[Items from a dataset]
────────────────

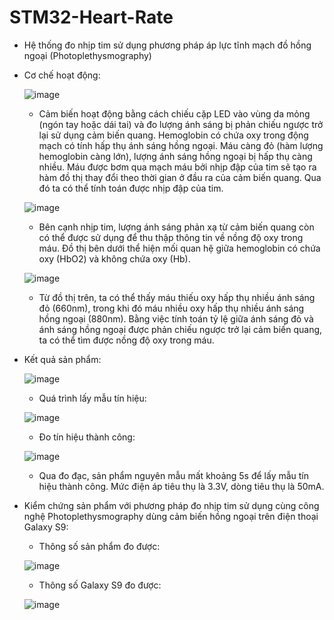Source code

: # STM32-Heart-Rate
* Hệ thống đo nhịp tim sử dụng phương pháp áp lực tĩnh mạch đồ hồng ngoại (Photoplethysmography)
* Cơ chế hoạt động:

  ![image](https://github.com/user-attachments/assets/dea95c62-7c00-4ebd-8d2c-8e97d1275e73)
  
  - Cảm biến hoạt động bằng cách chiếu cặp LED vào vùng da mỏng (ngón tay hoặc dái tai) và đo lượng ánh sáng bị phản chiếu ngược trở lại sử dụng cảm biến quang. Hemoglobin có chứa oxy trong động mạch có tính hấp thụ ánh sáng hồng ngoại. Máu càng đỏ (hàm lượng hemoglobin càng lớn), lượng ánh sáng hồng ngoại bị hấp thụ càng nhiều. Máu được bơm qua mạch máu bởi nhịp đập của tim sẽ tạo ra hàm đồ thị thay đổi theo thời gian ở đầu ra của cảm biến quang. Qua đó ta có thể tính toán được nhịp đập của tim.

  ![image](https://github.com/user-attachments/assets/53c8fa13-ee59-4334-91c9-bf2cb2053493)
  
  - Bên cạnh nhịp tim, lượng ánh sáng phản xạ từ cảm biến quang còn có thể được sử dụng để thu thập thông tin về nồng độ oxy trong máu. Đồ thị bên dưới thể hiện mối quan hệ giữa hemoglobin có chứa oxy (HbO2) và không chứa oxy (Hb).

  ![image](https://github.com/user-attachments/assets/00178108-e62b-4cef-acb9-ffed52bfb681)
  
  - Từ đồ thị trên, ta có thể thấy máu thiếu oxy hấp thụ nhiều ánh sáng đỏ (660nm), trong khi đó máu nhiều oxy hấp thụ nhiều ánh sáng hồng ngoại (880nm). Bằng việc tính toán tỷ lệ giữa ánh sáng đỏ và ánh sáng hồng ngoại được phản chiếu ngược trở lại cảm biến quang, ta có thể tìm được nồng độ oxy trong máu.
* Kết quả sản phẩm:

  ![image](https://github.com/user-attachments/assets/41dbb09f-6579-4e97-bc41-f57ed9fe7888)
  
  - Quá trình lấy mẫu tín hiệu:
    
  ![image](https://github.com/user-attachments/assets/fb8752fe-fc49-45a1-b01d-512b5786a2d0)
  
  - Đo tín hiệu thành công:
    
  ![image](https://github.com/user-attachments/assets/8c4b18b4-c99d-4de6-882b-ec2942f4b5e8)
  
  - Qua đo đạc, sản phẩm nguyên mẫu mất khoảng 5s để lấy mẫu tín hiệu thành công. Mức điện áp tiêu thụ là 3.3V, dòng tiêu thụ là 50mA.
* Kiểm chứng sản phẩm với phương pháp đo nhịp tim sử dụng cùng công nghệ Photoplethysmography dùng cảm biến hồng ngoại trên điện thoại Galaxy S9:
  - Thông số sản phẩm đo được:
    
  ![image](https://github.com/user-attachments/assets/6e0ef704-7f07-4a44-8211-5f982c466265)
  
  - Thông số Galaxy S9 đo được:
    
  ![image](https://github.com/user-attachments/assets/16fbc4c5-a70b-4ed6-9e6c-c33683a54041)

────────────────

### THE PROBLEM:
Pull every line holding "phẩm" out of the records.

### WRITTEN ANSWER:
* Kết quả sản phẩm:
  - Qua đo đạc, sản phẩm nguyên mẫu mất khoảng 5s để lấy mẫu tín hiệu thành công. Mức điện áp tiêu thụ là 3.3V, dòng tiêu thụ là 50mA.
* Kiểm chứng sản phẩm với phương pháp đo nhịp tim sử dụng cùng công nghệ Photoplethysmography dùng cảm biến hồng ngoại trên điện thoại Galaxy S9:
  - Thông số sản phẩm đo được:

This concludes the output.